I lost my entire belongings and every single material thing I had worked for and when I say this I am speaking for my girls & my husband. I know I’ve said it & many others have said it….it’s material things & they can be replaced. Yup I know that and I do get it. BUT, yes there is a but. But, my Grandma’s Betty Crocker cookbook that is who knows how old that can’t be replaced. The canvas that everyone signed at our wedding that was matted over our wedding picture can’t replaced. I know it’s all material & a big part of me feels guilty. It’s a struggle daily that I go back & forth with myself over.
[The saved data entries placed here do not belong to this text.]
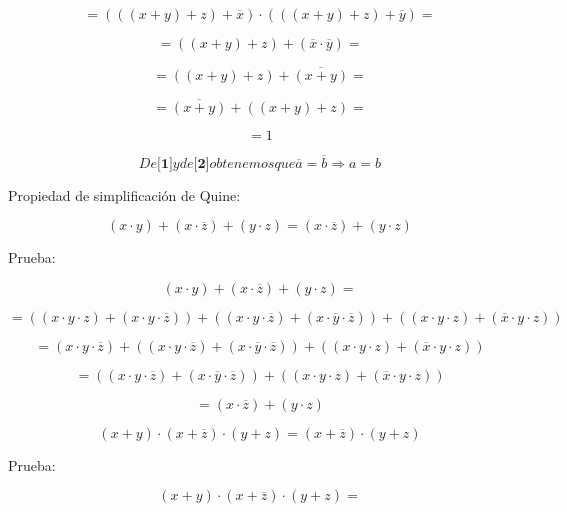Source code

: \[{= {{({{({{({x + y})} + z})} + \overline{x}})} \cdot {({{({{({x + y})} + z})} + \overline{y}})}}} =\]

\[{= {{({{({x + y})} + z})} + {({\overline{x} \cdot \overline{y}})}}} =\]

\[{= {{({{({x + y})} + z})} + \overline{({x+y})}}} =\]

\[{= {\overline{({x+y})} + {({{({x + y})} + z})}}} =\]

\[= 1\]

\[\mathit{De}{\lbrack\mathbf{1}\rbrack}y\mathit{de}{\lbrack\mathbf{2}\rbrack}\mathit{obtenemos}\mathit{que}{}{}{}{\overline{a} = \overline{b}}{}\Rightarrow{}{a = b}\]

Propiedad de simplificación de Quine:

\[{{\left( {x \cdot y} \right) + \left( {x \cdot \overline{z}} \right)} + \left( {y \cdot z} \right)} = {\left( {x \cdot \overline{z}} \right) + \left( {y \cdot z} \right)}\]

Prueba:

\[{{\left( {x \cdot y} \right) + \left( {x \cdot \overline{z}} \right)} + \left( {y \cdot z} \right)} =\]

\[{} = {{\left( {\left( {{x \cdot y} \cdot z} \right) + \left( {{x \cdot y} \cdot \overline{z}} \right)} \right) + \left( {\left( {{x \cdot y} \cdot \overline{z}} \right) + \left( {{x \cdot \overline{y}} \cdot \overline{z}} \right)} \right)} + \left( {\left( {{x \cdot y} \cdot z} \right) + \left( {{\overline{x} \cdot y} \cdot z} \right)} \right)}\]

\[{} = {{\left( {{x \cdot y} \cdot \overline{z}} \right) + \left( {\left( {{x \cdot y} \cdot \overline{z}} \right) + \left( {{x \cdot \overline{y}} \cdot \overline{z}} \right)} \right)} + \left( {\left( {{x \cdot y} \cdot z} \right) + \left( {{\overline{x} \cdot y} \cdot z} \right)} \right)}\]

\[{} = {\left( {\left( {{x \cdot y} \cdot \overline{z}} \right) + \left( {{x \cdot \overline{y}} \cdot \overline{z}} \right)} \right) + \left( {\left( {{x \cdot y} \cdot z} \right) + \left( {{\overline{x} \cdot y} \cdot z} \right)} \right)}\]

\[{} = {\left( {x \cdot \overline{z}} \right) + \left( {y \cdot z} \right)}\]

\[{{\left( {x + y} \right) \cdot \left( {x + \overline{z}} \right)} \cdot \left( {y + z} \right)} = {\left( {x + \overline{z}} \right) \cdot \left( {y + z} \right)}\]

Prueba:

\[{{\left( {x + y} \right) \cdot \left( {x + \overline{z}} \right)} \cdot \left( {y + z} \right)} =\]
I know people that barely have pots & pans, they may only have 1 pair of sneakers with holes in them, etc. But, I can’t feel guilty when I have worked hard and with that I purchased things that I wanted. So in return I get angry for struggling with this. Why is it so hard?
I spent endless back breaking hours at the house pouring blood, sweat & tears into turning the house into our home. I refinished so many different pieces of furniture that went up into flames. I painted walls & put love into my girls’ room. I sat on the deck & painted on canvas & burlap. I miss going there. I know we will be going back & soon to start recreating. Why is it so hard?
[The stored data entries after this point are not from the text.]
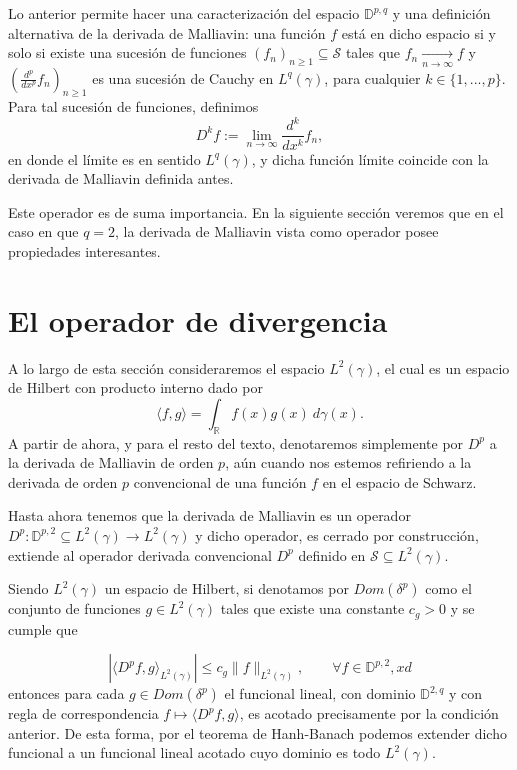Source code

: \documentclass[letterpaper,twoside,12pt]{book}
\newcommand{\R}{\mathbb{R}}
\newcommand{\D}{\mathbb{D}}
\renewcommand{\S}{\mathcal{S}}
\newcommand{\1}{\mathds{1}}
\newcommand{\abs}[1]{\left\lvert #1 \right\rvert}
\renewcommand{\to}{\rightarrow}
\theoremstyle{definition}
\theoremstyle{definition}
\theoremstyle{definition}
\theoremstyle{definition}
\theoremstyle{definition}
\theoremstyle{definition}
\theoremstyle{definition}
\begin{document}
Lo anterior permite hacer una caracterización del espacio $\D^{p,q}$ y una definición alternativa de la derivada de Malliavin: una función $f$ está en dicho espacio si y solo si existe una sucesión de funciones $(f_n)_{n\geq1}\subseteq \S$ tales que $f_n\xrightarrow[n\to\infty]{}f$ y $(\frac{d^{p}}{dx^{p}}f_n)_{n\geq1}$ es una sucesión de Cauchy en $L^q(\gamma)$, para cualquier $k\in \{1,...,p\}$. Para tal sucesión de funciones, definimos 
\[
D^{k}f:=\lim_{n\to \infty}\frac{d^k}{dx^{k}}f_n,
\]
en donde el límite es en sentido $L^{q}(\gamma)$, y dicha función límite coincide con la derivada de Malliavin definida antes.

Este operador es de suma importancia. En la siguiente sección veremos que en el caso en que $q=2$, la derivada de Malliavin vista como operador posee propiedades interesantes.

\section{El operador de divergencia}

A lo largo de esta sección consideraremos el espacio $L^2(\gamma)$, el cual es un espacio de Hilbert con producto interno dado por 
\[
\langle f,g\rangle=\int_\R f(x)g(x)\ d\gamma(x).
\]
A partir de ahora, y para el resto del texto, denotaremos simplemente por $D^{p}$ a la derivada de Malliavin de orden $p$, aún cuando nos estemos refiriendo a la derivada de orden $p$ convencional de una función $f$ en el espacio de Schwarz.

Hasta ahora tenemos que la derivada de Malliavin es un operador $D^{p}:\mathbb{D}^{p,2}\subseteq L^2(\gamma)\longrightarrow L^2(\gamma)$ y dicho operador, es cerrado por construcción, extiende al operador derivada convencional $D^{p}$ definido en $\mathcal{S}\subseteq L^2(\gamma)$. 

Siendo $L^{2}(\gamma)$ un espacio de Hilbert, si denotamos por $Dom(\delta^{p})$ como el conjunto de funciones $g\in L^{2}(\gamma)$ tales que existe una constante $c_g>0$ y se cumple que

\[
\abs{\langle D^{p}f,g\rangle_{L^2(\gamma)}}\leq c_g\|f\|_{L^2(\gamma)}, \qquad \forall f\in \mathbb{D}^{p,2},                 xd
\]
entonces para cada $g\in Dom(\delta^{p})$ el funcional lineal, con dominio $\D^{2,q}$ y con regla de correspondencia $f\longmapsto \langle D^{p}f,g\rangle$, es acotado precisamente por la condición anterior. De esta forma, por el teorema de Hanh-Banach podemos extender dicho funcional a un funcional lineal acotado cuyo dominio es todo $L^2(\gamma)$.
\end{document}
It is hard & I’ve remained strong for my girls. But, I have built up anger.
Doing the inventory has been draining me – emotionally, physically & mentally! Going to replace things has worn me out. I love to shop but I’ve hated this kind of shopping.
I know that when my family & friends say to me “you get to build a new house” they say it with love, but that was my home & it hurts.
Don’t get me wrong I am thankful & we have had so many blessings. I know there must be something good to come out of this. Right??
I flip flop so much on this is all going to be ok & excited about the plans on the new house. I have no doubt in my mind that it is going to be “our home” because that’s what I do…I make where we are living “our home”. But then it happens…I get sad, angry, & just sick to my stomach. I cry, I lash out & I completely shut down.
It’s hard yo!! I know only time will heal our aching hearts, minds & souls but in the meantime I will do everything I can to chisel away at this anger. I am hopeful that soon I will get to the core.